• [Records shown]:
==*==

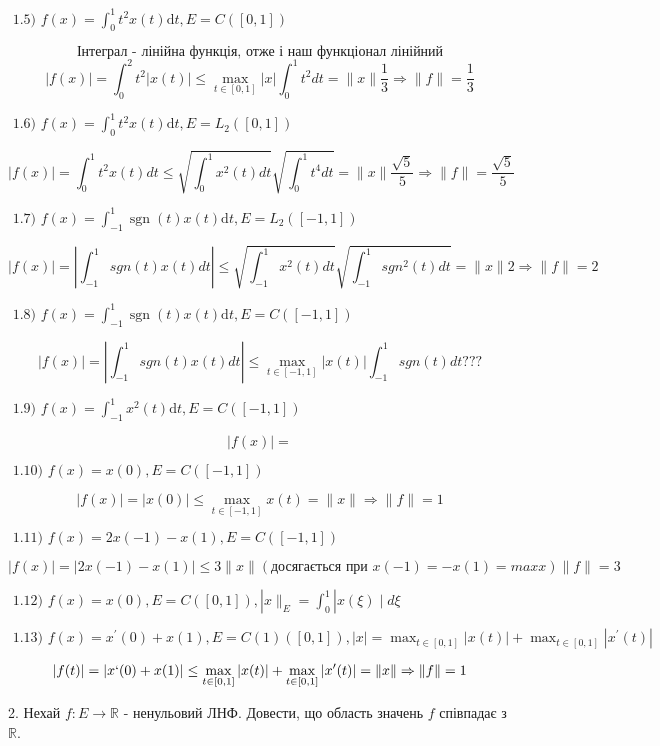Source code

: \begin{tcolorbox}
    $
    \text { 1.5) } f(x)=\int_{0}^{1} t^{2} x(t) \mathrm{d} t, E=C([0,1]) 
    $

    $$ \text{Інтеграл - лінійна функція, отже і наш функціонал лінійний} $$
    $$ |f(x)| = \int_0^2 t^2 |x(t)| \le \max_{t \in[0,1]}|x|\int_{0}^{1}t^2dt = 
    \|x\| \frac{1}{3} \Rightarrow \|f\| = \frac{1}{3}$$

    $
    \text { 1.6) } f(x)=\int_{0}^{1} t^{2} x(t) \mathrm{d} t, E=L_{2}([0,1]) 
    $

    $$ |f(x)| = \int_0^1t^2x(t)dt \le 
    \sqrt{\int_0^1x^2(t)dt} \sqrt{\int_0^1t^4dt} = 
    \|x\|\frac{\sqrt{5}}{5} \Rightarrow \|f\|=\frac{\sqrt{5}}{5}$$

    $
    \text { 1.7) } f(x)=\int_{-1}^{1} \operatorname{sgn}(t) x(t) \mathrm{d} t, E=L_{2}([-1,1]) 
    $

    $$ |f(x)| = |\int_{-1}^1sgn(t)x(t)dt| \le 
    \sqrt{\int_{-1}^1x^2(t)dt} \sqrt{\int_{-1}^{1}sgn^2(t)dt} = 
    \|x\| 2 \Rightarrow \|f\| = 2 $$

    $
    \text { 1.8) } f(x)=\int_{-1}^{1} \operatorname{sgn}(t) x(t) \mathrm{d} t, E=C([-1,1]) 
    $
    
    $$ |f(x)| = |\int_{-1}^1sgn(t)x(t)dt| \le 
    \max_{t \in [-1, 1]} |x(t)| \int_{-1}^1sgn(t)dt ??? $$


    $
    \text { 1.9) } f(x)=\int_{-1}^{1} x^{2}(t) \mathrm{d} t, E=C([-1,1]) 
    $

    $$ |f(x)| =  $$

    $
    \text { 1.10) } f(x)=x(0), E=C([-1,1]) 
    $

    $$|f(x)| = |x(0)| \le \max_{t\in[-1, 1]}x(t) = \|x\| \Rightarrow \|f\| = 1$$

    $
    \text { 1.11) } f(x)=2 x(-1)-x(1), E=C([-1,1]) 
    $

    $$ |f(x)| = |2x(-1) - x(1)| \le 3\|x\| (\text{досягається при } x(-1) = -x(1) = max x) 
    \|f\| = 3 $$

    $
    \text { 1.12) } f(x)=x(0), E=C([0,1]),|x \|_{E}=\int_{0}^{1}| x(\xi) \mid d \xi 
    $

    $
    \text { 1.13) } f(x)=x^{\prime}(0)+x(1), E=C(1)([0,1]),|x|=\max _{t \in[0,1]}|x(t)|+\max _{t \in[0,1]}|x^{\prime}(t)|
    $

    $$|f(t)| = |x`(0) + x(1)| \le \max _{t \in[0,1]}|x(t)|+\max _{t \in[0,1]}|x^{\prime}(t)|=
    \|x\| \Rightarrow \|f\| = 1 $$


\end{tcolorbox}

\begin{tcolorbox}[title=Завдання 2]
    2. Нехай $f: E \rightarrow \mathbb{R}$ - ненульовий ЛНФ. Довести, що область значень $f$ співпадає з $\mathbb{R}$.
\end{tcolorbox}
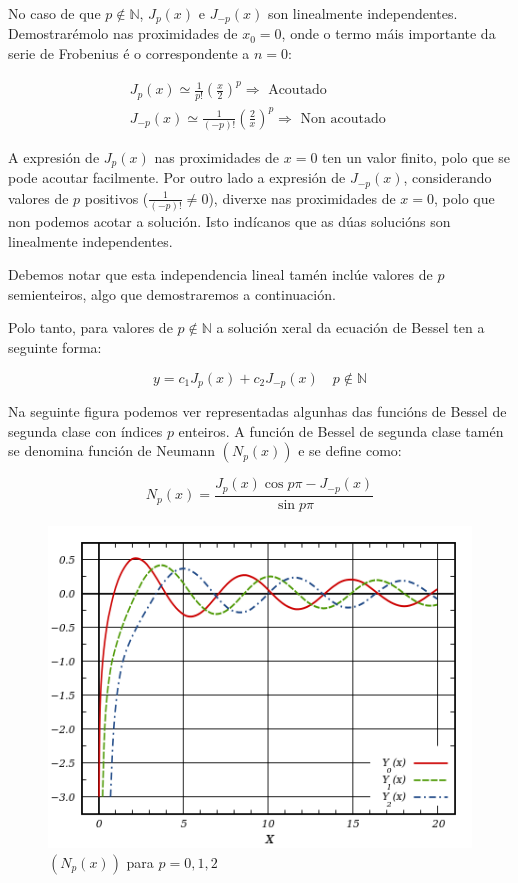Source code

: \documentclass[a4paper,12pt,titlepage]{article}
\begin{document}
\par No caso de que $p\notin \mathbb{N}$, $J_p(x)$ e $J_{-p}(x)$ son linealmente independentes. Demostrarémolo nas proximidades de $x_0=0$, onde o termo máis importante da serie de Frobenius é o correspondente a $n=0$:

$$
\begin{gathered}
    J_{p}(x) \simeq \frac{1}{p !}\left(\frac{x}{2}\right)^{p} \Rightarrow \text { Acoutado } \\
    J_{-p}(x) \simeq \frac{1}{(-p) !}\left(\frac{2}{x}\right)^{p} \Rightarrow \text { Non acoutado }
\end{gathered}
$$

A expresión de $J_p(x)$ nas proximidades de $x=0$ ten un valor
finito, polo que se pode acoutar facilmente. Por outro lado a expresión de $J_{-p}(x)$, considerando valores de $p$ positivos ($\frac{1}{(-p)!}\neq0$), diverxe nas proximidades de $x=0$, polo que non podemos acotar a solución. Isto indícanos que as dúas solucións son linealmente independentes.

\par Debemos notar que esta independencia lineal tamén inclúe valores de $p$ semienteiros, algo que demostraremos a continuación.

\par Polo tanto, para valores de $p\notin \mathbb{N}$ a solución xeral da ecuación de Bessel ten a seguinte forma:

\begin{equation*}
    y = c_1J_p(x) + c_2J_{-p}(x) \quad p\notin \mathbb{N}
\end{equation*}

Na seguinte figura podemos ver representadas algunhas das funcións de Bessel de segunda clase con índices $p$ enteiros. A función de Bessel de segunda clase tamén se denomina función de Neumann $(N_p(x))$ e se define como:

\begin{equation*}
    N_p(x) = \frac{J_p(x)\cos p\pi - J_{-p}(x)}{\sin p\pi}
\end{equation*}

\begin{figure}[h!]
    \centering
    \includegraphics[width=0.75\linewidth]{Images/bessel2especie.png}
    \caption{$(N_p(x))$ para $p=0,1,2$}
\end{figure}
\end{document}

==*==

• [About this exercise]:
Repeat the records above word for word. Pictures stay out of the copy.

• [Output for this task]:
Source code

: \begin{tcolorbox}
    $
    \text { 1.5) } f(x)=\int_{0}^{1} t^{2} x(t) \mathrm{d} t, E=C([0,1]) 
    $

    $$ \text{Інтеграл - лінійна функція, отже і наш функціонал лінійний} $$
    $$ |f(x)| = \int_0^2 t^2 |x(t)| \le \max_{t \in[0,1]}|x|\int_{0}^{1}t^2dt = 
    \|x\| \frac{1}{3} \Rightarrow \|f\| = \frac{1}{3}$$

    $
    \text { 1.6) } f(x)=\int_{0}^{1} t^{2} x(t) \mathrm{d} t, E=L_{2}([0,1]) 
    $

    $$ |f(x)| = \int_0^1t^2x(t)dt \le 
    \sqrt{\int_0^1x^2(t)dt} \sqrt{\int_0^1t^4dt} = 
    \|x\|\frac{\sqrt{5}}{5} \Rightarrow \|f\|=\frac{\sqrt{5}}{5}$$

    $
    \text { 1.7) } f(x)=\int_{-1}^{1} \operatorname{sgn}(t) x(t) \mathrm{d} t, E=L_{2}([-1,1]) 
    $

    $$ |f(x)| = |\int_{-1}^1sgn(t)x(t)dt| \le 
    \sqrt{\int_{-1}^1x^2(t)dt} \sqrt{\int_{-1}^{1}sgn^2(t)dt} = 
    \|x\| 2 \Rightarrow \|f\| = 2 $$

    $
    \text { 1.8) } f(x)=\int_{-1}^{1} \operatorname{sgn}(t) x(t) \mathrm{d} t, E=C([-1,1]) 
    $
    
    $$ |f(x)| = |\int_{-1}^1sgn(t)x(t)dt| \le 
    \max_{t \in [-1, 1]} |x(t)| \int_{-1}^1sgn(t)dt ??? $$


    $
    \text { 1.9) } f(x)=\int_{-1}^{1} x^{2}(t) \mathrm{d} t, E=C([-1,1]) 
    $

    $$ |f(x)| =  $$

    $
    \text { 1.10) } f(x)=x(0), E=C([-1,1]) 
    $

    $$|f(x)| = |x(0)| \le \max_{t\in[-1, 1]}x(t) = \|x\| \Rightarrow \|f\| = 1$$

    $
    \text { 1.11) } f(x)=2 x(-1)-x(1), E=C([-1,1]) 
    $

    $$ |f(x)| = |2x(-1) - x(1)| \le 3\|x\| (\text{досягається при } x(-1) = -x(1) = max x) 
    \|f\| = 3 $$

    $
    \text { 1.12) } f(x)=x(0), E=C([0,1]),|x \|_{E}=\int_{0}^{1}| x(\xi) \mid d \xi 
    $

    $
    \text { 1.13) } f(x)=x^{\prime}(0)+x(1), E=C(1)([0,1]),|x|=\max _{t \in[0,1]}|x(t)|+\max _{t \in[0,1]}|x^{\prime}(t)|
    $

    $$|f(t)| = |x`(0) + x(1)| \le \max _{t \in[0,1]}|x(t)|+\max _{t \in[0,1]}|x^{\prime}(t)|=
    \|x\| \Rightarrow \|f\| = 1 $$


\end{tcolorbox}

\begin{tcolorbox}[title=Завдання 2]
    2. Нехай $f: E \rightarrow \mathbb{R}$ - ненульовий ЛНФ. Довести, що область значень $f$ співпадає з $\mathbb{R}$.
\end{tcolorbox}
Source code

: \documentclass[a4paper,12pt,titlepage]{article}
\begin{document}
\par No caso de que $p\notin \mathbb{N}$, $J_p(x)$ e $J_{-p}(x)$ son linealmente independentes. Demostrarémolo nas proximidades de $x_0=0$, onde o termo máis importante da serie de Frobenius é o correspondente a $n=0$:

$$
\begin{gathered}
    J_{p}(x) \simeq \frac{1}{p !}\left(\frac{x}{2}\right)^{p} \Rightarrow \text { Acoutado } \\
    J_{-p}(x) \simeq \frac{1}{(-p) !}\left(\frac{2}{x}\right)^{p} \Rightarrow \text { Non acoutado }
\end{gathered}
$$

A expresión de $J_p(x)$ nas proximidades de $x=0$ ten un valor
finito, polo que se pode acoutar facilmente. Por outro lado a expresión de $J_{-p}(x)$, considerando valores de $p$ positivos ($\frac{1}{(-p)!}\neq0$), diverxe nas proximidades de $x=0$, polo que non podemos acotar a solución. Isto indícanos que as dúas solucións son linealmente independentes.

\par Debemos notar que esta independencia lineal tamén inclúe valores de $p$ semienteiros, algo que demostraremos a continuación.

\par Polo tanto, para valores de $p\notin \mathbb{N}$ a solución xeral da ecuación de Bessel ten a seguinte forma:

\begin{equation*}
    y = c_1J_p(x) + c_2J_{-p}(x) \quad p\notin \mathbb{N}
\end{equation*}

Na seguinte figura podemos ver representadas algunhas das funcións de Bessel de segunda clase con índices $p$ enteiros. A función de Bessel de segunda clase tamén se denomina función de Neumann $(N_p(x))$ e se define como:

\begin{equation*}
    N_p(x) = \frac{J_p(x)\cos p\pi - J_{-p}(x)}{\sin p\pi}
\end{equation*}

\begin{figure}[h!]
    \centering
    \includegraphics[width=0.75\linewidth]{Images/bessel2especie.png}
    \caption{$(N_p(x))$ para $p=0,1,2$}
\end{figure}
\end{document}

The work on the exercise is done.